Risco de que a proteína spike cause doenças autoimunes é boato antigo
O Estadão Verifica mostrou, em 2021, que não há indícios de que vacinas contra a covid-19 possam causar doenças autoimunes. A checagem explicou que as doenças autoimunes ocorrem quando o sistema imunológico confunde células saudáveis com agentes invasores e passa a “atacar” o próprio corpo. Na época, o professor da Universidade Federal de Minas Gerais (UFMG) e presidente da Sociedade Brasileira de Virologia, Flávio Fonseca, explicou que a ideia por trás do boato seria que as vacinas de mRNA poderiam gerar anticorpos anti-RNA e criar a doença autoimune. Mas essa situação não foi identificada em nenhuma etapa do desenvolvimento das vacinas, segundo o especialista.
“As pessoas estão expostas o tempo todo a diferentes tipos de vírus, que têm RNA no genoma, e nem por isso desenvolvem a autoimunidade”, explicou Fonseca.
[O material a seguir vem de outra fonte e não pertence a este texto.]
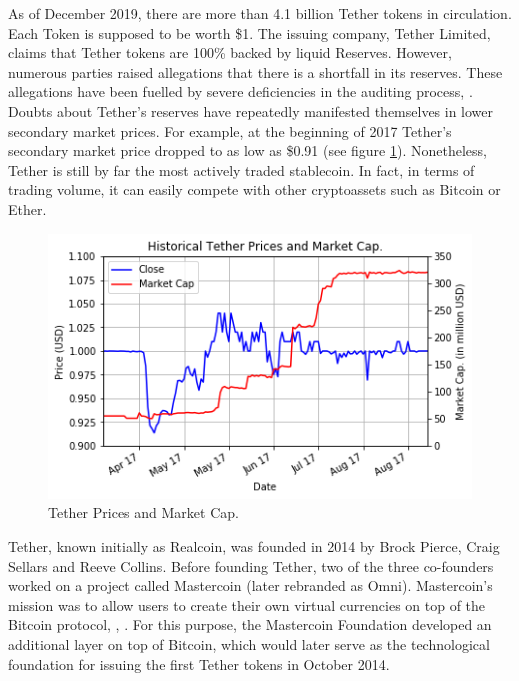 \documentclass[conference]{IEEEtran}
\begin{document}
As of December 2019, there are more than 4.1 billion Tether tokens in circulation. Each Token is supposed to be worth \$1. The issuing company, Tether Limited, claims that Tether tokens are 100\% backed by liquid Reserves. However, numerous parties raised allegations that there is a shortfall in its reserves. These allegations have been fuelled by severe deficiencies in
the auditing process, \cite{Tether}\cite{Forbes}. Doubts about Tether's reserves have repeatedly manifested themselves in lower secondary market prices. For example, at the beginning of 2017 Tether's secondary market price dropped to as low as \$0.91 (see figure \ref{fig:tether}). Nonetheless, Tether is still by far the most actively traded stablecoin. In fact, in terms of trading volume, it can easily compete with other cryptoassets such as Bitcoin or Ether.\cite{Coinmarketcap}\\ 

\begin{figure}[htbp]
	\centerline{
		\includegraphics[width=\linewidth]{assets/tetherPrices.png}
		}
	\caption{Tether Prices and Market Cap.}
	\label{fig:tether}
\end{figure}

Tether, known initially as Realcoin, was founded in 2014 by Brock Pierce, Craig Sellars and Reeve Collins. Before founding Tether, two of the three co-founders worked on a project called Mastercoin (later rebranded as Omni). Mastercoin's mission was to allow users to create their own virtual currencies on top of the Bitcoin protocol, \cite{Zynis}\cite{Sellars}, \cite{Roth}. For this purpose, the Mastercoin Foundation developed an additional layer on top of Bitcoin, which would later serve as the technological foundation for issuing the first Tether tokens in October 2014.\\
\end{document}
Segundo o médico virologista Amilcar Tanuri, a quantidade de proteína spike produzida por uma injeção da vacina é milhares de vezes menor do que na própria infecção pelo covid.
“Se a proteína spike dá autoimunidade, ela vai dar autoimunidade muito mais em quem for infectado, porque a quantidade de proteína produzida na injeção do mRNA é milhares de vezes menor”, afirmou.
Tanuri explicou que a exposição do corpo humano à proteína spike por meio das vacinas é muito transitória. Afinal, a proteína spike é eliminada do corpo após vacinação.
“Para ter efeito tóxico, precisa ter doses muito maiores e mais contínuas”, afirmou o professor. “Então eu não vejo essa essa ilação ter alguma base científica para afirmar que tenha algum efeito nesse nível”.